Question

The density of o2 gas at 16 degrees Celsius and 1.27atm is?

Answer 1

Answer:

The density of O₂ gas is 1.71 $\frac{g}{L}$

Explanation:

Density is a quantity that allows you to measure the amount of mass in a given volume of a substance. So density is defined as the quotient between the mass of a body and the volume it occupies:

$density=\frac{mass}{volume}$

An ideal gas is characterized by three state variables: absolute pressure (P), volume (V), and absolute temperature (T).

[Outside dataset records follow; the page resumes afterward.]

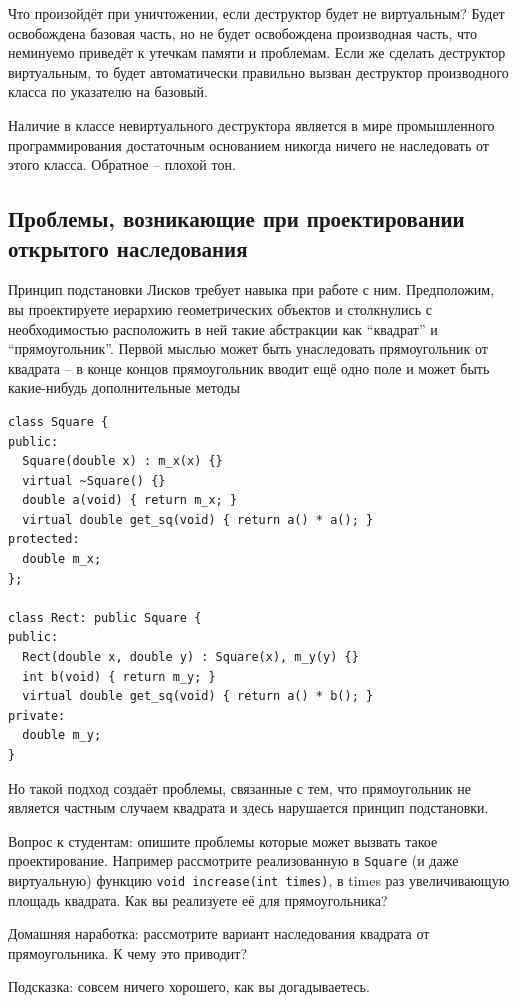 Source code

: \documentclass[a4paper,12pt,oneside]{article}
\begin{document}
Что произойдёт при уничтожении, если деструктор будет не виртуальным? Будет освобождена базовая часть, но не будет освобождена производная часть, что неминуемо приведёт к утечкам памяти и проблемам. Если же сделать деструктор виртуальным, то будет автоматически правильно вызван деструктор производного класса по указателю на базовый.

Наличие в классе невиртуального деструктора является в мире промышленного программирования достаточным основанием никогда ничего не наследовать от этого класса. Обратное – плохой тон. 

\subsection{Проблемы, возникающие при проектировании открытого наследования}

Принцип подстановки Лисков требует навыка при работе с ним. Предположим, вы проектируете иерархию геометрических объектов и столкнулись с необходимостью расположить в ней такие абстракции как ``квадрат'' и ``прямоугольник''. Первой мыслью может быть унаследовать прямоугольник от квадрата – в конце концов прямоугольник вводит ещё одно поле и может быть какие-нибудь дополнительные методы

\begin{lstlisting}
class Square {
public:
  Square(double x) : m_x(x) {}
  virtual ~Square() {}
  double a(void) { return m_x; }
  virtual double get_sq(void) { return a() * a(); }
protected:
  double m_x;
};

class Rect: public Square {
public:
  Rect(double x, double y) : Square(x), m_y(y) {}
  int b(void) { return m_y; }
  virtual double get_sq(void) { return a() * b(); }
private:
  double m_y;
}
\end{lstlisting}

Но такой подход создаёт проблемы, связанные с тем, что прямоугольник не является частным случаем квадрата и здесь нарушается принцип подстановки. 

Вопрос к студентам: опишите проблемы которые может вызвать такое проектирование. Например рассмотрите реализованную в \lstinline!Square! (и даже виртуальную) функцию \lstinline!void increase(int times)!, в times раз увеличивающую площадь квадрата. Как вы реализуете её для прямоугольника?

Домашняя наработка: рассмотрите вариант наследования квадрата от прямоугольника. К чему это приводит?

Подсказка: совсем ничего хорошего, как вы догадываетесь.
\end{document}
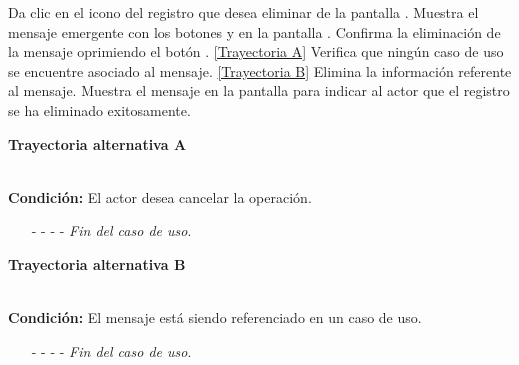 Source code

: 	\begin{UCtrayectoria}
		\UCpaso[\UCactor] Da clic en el icono \eliminar del registro que desea eliminar de la pantalla .
		\UCpaso[\UCsist] Muestra el mensaje emergente  con los botones  y  en la pantalla .
		\UCpaso[\UCactor] Confirma la eliminación de la mensaje oprimiendo el botón . \hyperlink{CU9-3:TAA}{[Trayectoria A]}
		\UCpaso[\UCsist] Verifica que ningún caso de uso se encuentre asociado al mensaje. \hyperlink{CU9-3:TAB}{[Trayectoria B]}
		\UCpaso[\UCsist] Elimina la información referente al mensaje.
		\UCpaso[\UCsist] Muestra el mensaje  en la pantalla  para indicar al actor que el registro se ha eliminado exitosamente.
	\end{UCtrayectoria}

\hypertarget{CU9-3:TAA}{\textbf{Trayectoria alternativa A}}\\
\noindent \textbf{Condición:} El actor desea cancelar la operación.
\begin{enumerate}
	\UCpaso[\UCactor] Oprime el botón  de la pantalla emergente.
	\UCpaso[\UCsist] Muestra la pantalla .
	\item[- -] - - {\em {Fin del caso de uso}}.%
\end{enumerate}
\hypertarget{CU9-3:TAB}{\textbf{Trayectoria alternativa B}}\\
\noindent \textbf{Condición:} El mensaje está siendo referenciado en un caso de uso.
\begin{enumerate}
	\UCpaso[\UCsist] Muestra el mensaje  en la pantalla .
	\item[- -] - - {\em {Fin del caso de uso}}.%
\end{enumerate}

The relationship between them constitutes the ideal gas law, an equation that relates the three variables if the amount of substance, number of moles n, remains constant and where R is the molar constant of the gases:

P * V = n * R * T

So, you can get:

$\frac{n}{V} =\frac{P}{R*T}$

The relationship between number of moles and mass is:

$n=\frac{mass}{molar mass}$

Replacing:

$\frac{\frac{mass}{molar mass} }{V} =\frac{P}{R*T}$

$\frac{mass}{V*Molar mass} =\frac{P}{R*T}$

So:

$\frac{mass}{V} =\frac{P*molar mass}{R*T}$

Knowing that 1 mol of O has 16 g, the molar mass of O₂ gas is 32 $\frac{g}{mol}$.

Then:

$\frac{mass}{V} =\frac{P*molar mass of O_{2} }{R*T}$

In this case you know:

• P=1.27 atm
• molar mass of O₂= 32 $\frac{g}{mol}$.

• R= 0.0821 $\frac{atm*L}{mol*K}$

• T= 16 °C=  289 °K (0°C= 273°K)

Replacing:

$density=\frac{mass}{V} =\frac{1.27atm*32\frac{g}{mol} }{0.0821\frac{atm*L}{mol*K} *289 K}$

Solving:

density= 1.71 $\frac{g}{L}$

The density of O₂ gas is 1.71 $\frac{g}{L}$